Urgent 90% Complete Erase - Will This Still Work?

juice370

New Member
Hi Guys,

Quick One.

I had to stop an Erase task at the 90% mark. Does the whole overwrite process fail in this instance or will it actually be 90% complete.

And can you carry on where you left off?

Thanks
Ian
 
It will be 90% complete, but, given the way that the file system works, you will have a not much more than 0% increase in security :(

The process has to be restarted from scratch. Assuming that you stopped the erase cleanly, the erasing files will have been deleted, and have left unused space. It is really necessary that the unused space erase does the whole lot in one go.

David
 
Thanks for your reply David, appreciate it.

I'll re-run again, PC died on me, big sigh! I'd sold a PC but the guy has now cancelled so not really urgent now.

Thanks
Ian
 
David a question I'd wanted to ask you...

Did you ever do the write up on each erasure method with a brief description of what each is and does? I mention this as I found a forum post yesterday where someone had requested it and you replied that you may look at doing it.

I'd be interested to know what they are, time to complete for a given size HD as a yardstick and the differences if any.

I've used this software 3 times now and I think Joel and yourself do a great job. I just wish I understood it a bit more.

Thanks
Ian
 
No I didn't do this :oops: , but almost all the methods are described in the Eraser manual. And current evidence is that even a single pass erase makes a file non-recoverable to a high degree of probability.

David
 
NP David,

Do you recommend running both options once; the file erasure and the free space erasure? or do you choose to run the file erasure more times than the free space?

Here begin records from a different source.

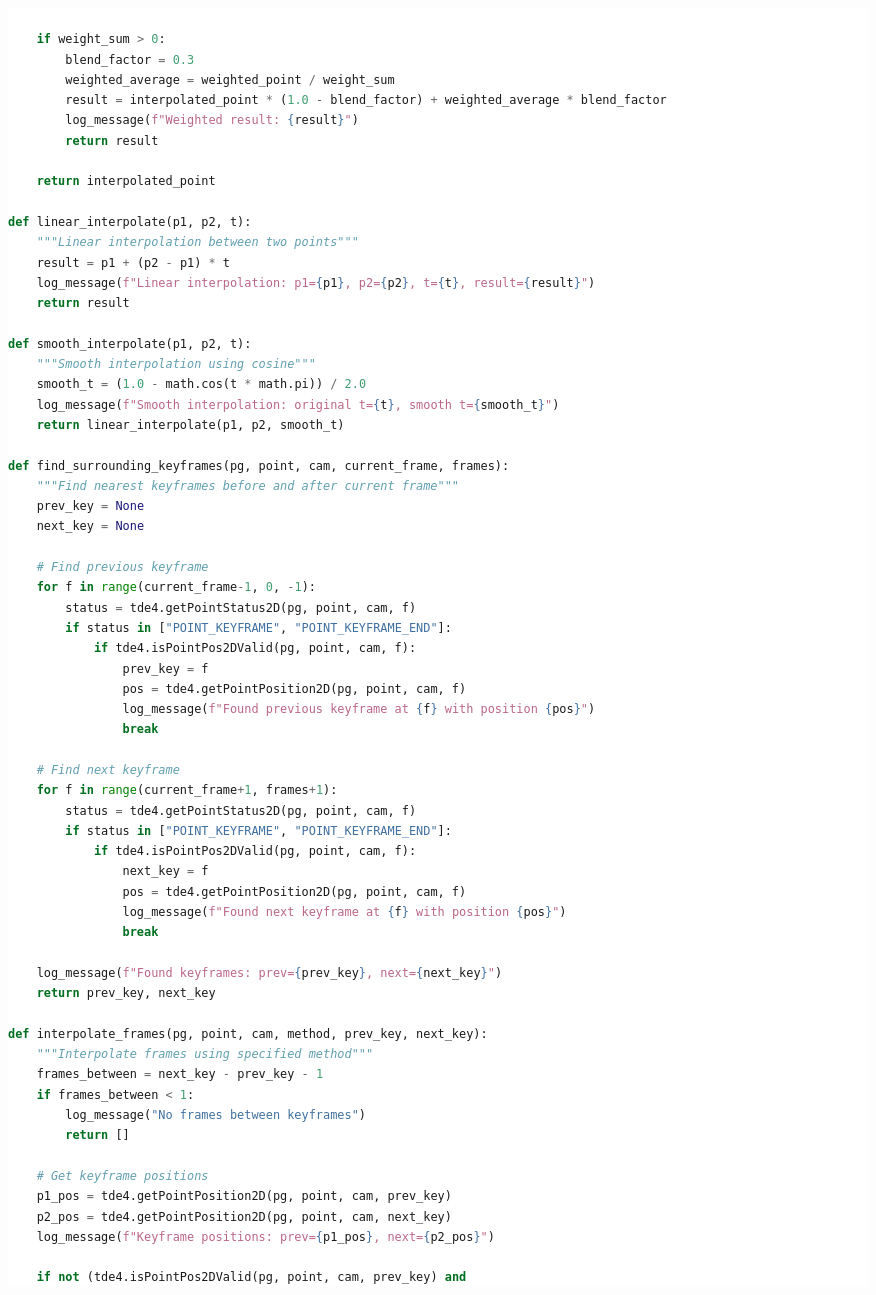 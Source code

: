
 ```python

    if weight_sum > 0:
        blend_factor = 0.3
        weighted_average = weighted_point / weight_sum
        result = interpolated_point * (1.0 - blend_factor) + weighted_average * blend_factor
        log_message(f"Weighted result: {result}")
        return result

    return interpolated_point

def linear_interpolate(p1, p2, t):
    """Linear interpolation between two points"""
    result = p1 + (p2 - p1) * t
    log_message(f"Linear interpolation: p1={p1}, p2={p2}, t={t}, result={result}")
    return result

def smooth_interpolate(p1, p2, t):
    """Smooth interpolation using cosine"""
    smooth_t = (1.0 - math.cos(t * math.pi)) / 2.0
    log_message(f"Smooth interpolation: original t={t}, smooth t={smooth_t}")
    return linear_interpolate(p1, p2, smooth_t)

def find_surrounding_keyframes(pg, point, cam, current_frame, frames):
    """Find nearest keyframes before and after current frame"""
    prev_key = None
    next_key = None

    # Find previous keyframe
    for f in range(current_frame-1, 0, -1):
        status = tde4.getPointStatus2D(pg, point, cam, f)
        if status in ["POINT_KEYFRAME", "POINT_KEYFRAME_END"]:
            if tde4.isPointPos2DValid(pg, point, cam, f):
                prev_key = f
                pos = tde4.getPointPosition2D(pg, point, cam, f)
                log_message(f"Found previous keyframe at {f} with position {pos}")
                break

    # Find next keyframe
    for f in range(current_frame+1, frames+1):
        status = tde4.getPointStatus2D(pg, point, cam, f)
        if status in ["POINT_KEYFRAME", "POINT_KEYFRAME_END"]:
            if tde4.isPointPos2DValid(pg, point, cam, f):
                next_key = f
                pos = tde4.getPointPosition2D(pg, point, cam, f)
                log_message(f"Found next keyframe at {f} with position {pos}")
                break

    log_message(f"Found keyframes: prev={prev_key}, next={next_key}")
    return prev_key, next_key

def interpolate_frames(pg, point, cam, method, prev_key, next_key):
    """Interpolate frames using specified method"""
    frames_between = next_key - prev_key - 1
    if frames_between < 1:
        log_message("No frames between keyframes")
        return []

    # Get keyframe positions
    p1_pos = tde4.getPointPosition2D(pg, point, cam, prev_key)
    p2_pos = tde4.getPointPosition2D(pg, point, cam, next_key)
    log_message(f"Keyframe positions: prev={p1_pos}, next={p2_pos}")

    if not (tde4.isPointPos2DValid(pg, point, cam, prev_key) and
```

Also what is the First/Last 16KB ?

Thanks for your help
Ian
 
If you erase a file directly, there is no point in running a free space erase to clear the same data a second time.

If you are clearing a drive (and it isn't a system drive), the best thing to do is format it (quick format will do), then run a free space erase. To clear a system drive, you have to connect it (by internal mounting, caddy or dock) as a non-system drive to another machine and erase it from there.

Free space erase takes a long time, and can stress the drive, so is not really suitable for, say, daily use. In normal use (e.g. to securely empty the Recycle Bin), I use file erasing. If I'm maintaining a system, I might use a free space erase (perhaps after defragmenting the drive).

First/last 16K erases what it says. The file is made unusable, but not completely erased. Clearly not a good idea for, say, a sensitive database file. Remember that disk/sector editors can read the drive without help from the file system and can find non-erased data, even though they may not be able to determine which file it comes from.